_Goal of the exercise_.
Whenever the word "with" turns up in a line of the data below, copy that line.
___ Raw data
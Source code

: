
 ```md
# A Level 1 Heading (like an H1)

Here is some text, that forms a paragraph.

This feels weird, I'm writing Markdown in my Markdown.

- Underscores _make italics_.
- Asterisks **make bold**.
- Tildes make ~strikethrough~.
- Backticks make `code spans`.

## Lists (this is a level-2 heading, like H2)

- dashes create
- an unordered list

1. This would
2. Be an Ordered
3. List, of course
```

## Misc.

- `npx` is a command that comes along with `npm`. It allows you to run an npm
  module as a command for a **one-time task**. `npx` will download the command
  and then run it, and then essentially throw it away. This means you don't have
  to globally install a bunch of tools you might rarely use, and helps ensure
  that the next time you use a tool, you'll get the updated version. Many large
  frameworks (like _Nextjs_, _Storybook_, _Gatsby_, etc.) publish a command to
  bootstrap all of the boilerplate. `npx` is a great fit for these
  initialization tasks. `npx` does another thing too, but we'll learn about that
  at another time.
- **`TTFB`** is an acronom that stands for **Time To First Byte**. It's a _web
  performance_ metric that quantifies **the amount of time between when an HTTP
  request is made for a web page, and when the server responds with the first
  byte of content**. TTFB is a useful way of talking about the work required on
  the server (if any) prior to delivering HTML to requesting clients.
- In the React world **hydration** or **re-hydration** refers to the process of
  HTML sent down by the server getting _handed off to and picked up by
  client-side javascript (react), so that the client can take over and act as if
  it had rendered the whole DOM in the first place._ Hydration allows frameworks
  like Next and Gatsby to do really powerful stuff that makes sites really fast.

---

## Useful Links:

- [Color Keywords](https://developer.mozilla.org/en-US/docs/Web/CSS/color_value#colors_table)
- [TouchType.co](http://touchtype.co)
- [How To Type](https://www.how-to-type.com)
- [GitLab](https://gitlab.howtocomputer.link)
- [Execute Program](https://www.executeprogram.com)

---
______
_Worked solution_.
- `npx` is a command that comes along with `npm`. It allows you to run an npm
  request is made for a web page, and when the server responds with the first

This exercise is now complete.